[Assignment]: Return the entries exactly as they appear.

[Source records]:
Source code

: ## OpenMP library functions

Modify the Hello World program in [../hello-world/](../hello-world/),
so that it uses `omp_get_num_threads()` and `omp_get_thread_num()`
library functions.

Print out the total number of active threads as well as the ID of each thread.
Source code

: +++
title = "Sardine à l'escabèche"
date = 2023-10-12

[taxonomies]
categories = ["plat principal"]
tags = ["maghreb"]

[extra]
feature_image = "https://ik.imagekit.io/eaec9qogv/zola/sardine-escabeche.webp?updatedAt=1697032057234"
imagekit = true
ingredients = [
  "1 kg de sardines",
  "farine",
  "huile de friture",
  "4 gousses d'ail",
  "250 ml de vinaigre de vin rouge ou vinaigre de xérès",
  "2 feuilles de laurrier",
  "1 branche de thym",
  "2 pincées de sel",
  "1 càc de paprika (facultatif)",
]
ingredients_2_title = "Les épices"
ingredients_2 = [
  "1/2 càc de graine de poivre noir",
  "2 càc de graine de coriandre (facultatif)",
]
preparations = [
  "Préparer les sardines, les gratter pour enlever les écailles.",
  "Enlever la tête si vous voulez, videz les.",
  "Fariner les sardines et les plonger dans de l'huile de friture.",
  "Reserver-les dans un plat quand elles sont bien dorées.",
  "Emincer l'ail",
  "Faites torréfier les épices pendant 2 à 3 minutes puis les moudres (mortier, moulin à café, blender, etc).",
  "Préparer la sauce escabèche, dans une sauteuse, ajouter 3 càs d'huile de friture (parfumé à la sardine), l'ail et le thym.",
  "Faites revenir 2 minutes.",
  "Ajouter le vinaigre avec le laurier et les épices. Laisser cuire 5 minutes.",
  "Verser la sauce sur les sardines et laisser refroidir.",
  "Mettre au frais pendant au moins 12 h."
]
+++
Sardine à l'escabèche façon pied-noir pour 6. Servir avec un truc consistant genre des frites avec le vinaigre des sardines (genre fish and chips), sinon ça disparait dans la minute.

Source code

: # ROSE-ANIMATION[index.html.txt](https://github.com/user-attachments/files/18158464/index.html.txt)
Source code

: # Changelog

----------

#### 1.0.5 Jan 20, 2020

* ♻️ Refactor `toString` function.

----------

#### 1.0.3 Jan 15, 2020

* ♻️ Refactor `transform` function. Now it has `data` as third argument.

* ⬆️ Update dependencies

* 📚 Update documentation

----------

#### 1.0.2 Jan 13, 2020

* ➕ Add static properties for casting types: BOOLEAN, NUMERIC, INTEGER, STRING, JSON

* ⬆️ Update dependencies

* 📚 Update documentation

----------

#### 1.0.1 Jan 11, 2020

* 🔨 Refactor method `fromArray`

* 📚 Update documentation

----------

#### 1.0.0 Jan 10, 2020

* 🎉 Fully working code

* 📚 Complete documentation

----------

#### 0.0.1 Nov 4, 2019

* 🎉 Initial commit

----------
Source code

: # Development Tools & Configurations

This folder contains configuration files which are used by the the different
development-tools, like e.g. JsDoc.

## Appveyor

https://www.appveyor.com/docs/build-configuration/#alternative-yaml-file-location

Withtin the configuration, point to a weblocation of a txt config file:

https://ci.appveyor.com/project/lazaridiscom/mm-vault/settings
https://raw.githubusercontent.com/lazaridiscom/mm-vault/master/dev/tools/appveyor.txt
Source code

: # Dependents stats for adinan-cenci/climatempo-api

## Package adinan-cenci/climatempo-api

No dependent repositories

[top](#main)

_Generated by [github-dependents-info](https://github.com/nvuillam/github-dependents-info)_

[Written answer]:
Source code

: ## OpenMP library functions

Modify the Hello World program in [../hello-world/](../hello-world/),
so that it uses `omp_get_num_threads()` and `omp_get_thread_num()`
library functions.

Print out the total number of active threads as well as the ID of each thread.
Source code

: +++
title = "Sardine à l'escabèche"
date = 2023-10-12

[taxonomies]
categories = ["plat principal"]
tags = ["maghreb"]

[extra]
feature_image = "https://ik.imagekit.io/eaec9qogv/zola/sardine-escabeche.webp?updatedAt=1697032057234"
imagekit = true
ingredients = [
  "1 kg de sardines",
  "farine",
  "huile de friture",
  "4 gousses d'ail",
  "250 ml de vinaigre de vin rouge ou vinaigre de xérès",
  "2 feuilles de laurrier",
  "1 branche de thym",
  "2 pincées de sel",
  "1 càc de paprika (facultatif)",
]
ingredients_2_title = "Les épices"
ingredients_2 = [
  "1/2 càc de graine de poivre noir",
  "2 càc de graine de coriandre (facultatif)",
]
preparations = [
  "Préparer les sardines, les gratter pour enlever les écailles.",
  "Enlever la tête si vous voulez, videz les.",
  "Fariner les sardines et les plonger dans de l'huile de friture.",
  "Reserver-les dans un plat quand elles sont bien dorées.",
  "Emincer l'ail",
  "Faites torréfier les épices pendant 2 à 3 minutes puis les moudres (mortier, moulin à café, blender, etc).",
  "Préparer la sauce escabèche, dans une sauteuse, ajouter 3 càs d'huile de friture (parfumé à la sardine), l'ail et le thym.",
  "Faites revenir 2 minutes.",
  "Ajouter le vinaigre avec le laurier et les épices. Laisser cuire 5 minutes.",
  "Verser la sauce sur les sardines et laisser refroidir.",
  "Mettre au frais pendant au moins 12 h."
]
+++
Sardine à l'escabèche façon pied-noir pour 6. Servir avec un truc consistant genre des frites avec le vinaigre des sardines (genre fish and chips), sinon ça disparait dans la minute.

Source code

: # ROSE-ANIMATION[index.html.txt](https://github.com/user-attachments/files/18158464/index.html.txt)
Source code

: # Changelog

----------

#### 1.0.5 Jan 20, 2020

* ♻️ Refactor `toString` function.

----------

#### 1.0.3 Jan 15, 2020

* ♻️ Refactor `transform` function. Now it has `data` as third argument.

* ⬆️ Update dependencies

* 📚 Update documentation

----------

#### 1.0.2 Jan 13, 2020

* ➕ Add static properties for casting types: BOOLEAN, NUMERIC, INTEGER, STRING, JSON

* ⬆️ Update dependencies

* 📚 Update documentation

----------

#### 1.0.1 Jan 11, 2020

* 🔨 Refactor method `fromArray`

* 📚 Update documentation

----------

#### 1.0.0 Jan 10, 2020

* 🎉 Fully working code

* 📚 Complete documentation

----------

#### 0.0.1 Nov 4, 2019

* 🎉 Initial commit

----------
Source code

: # Development Tools & Configurations

This folder contains configuration files which are used by the the different
development-tools, like e.g. JsDoc.

## Appveyor

https://www.appveyor.com/docs/build-configuration/#alternative-yaml-file-location

Withtin the configuration, point to a weblocation of a txt config file:

https://ci.appveyor.com/project/lazaridiscom/mm-vault/settings
https://raw.githubusercontent.com/lazaridiscom/mm-vault/master/dev/tools/appveyor.txt
Source code

: # Dependents stats for adinan-cenci/climatempo-api

## Package adinan-cenci/climatempo-api

No dependent repositories

[top](#main)

_Generated by [github-dependents-info](https://github.com/nvuillam/github-dependents-info)_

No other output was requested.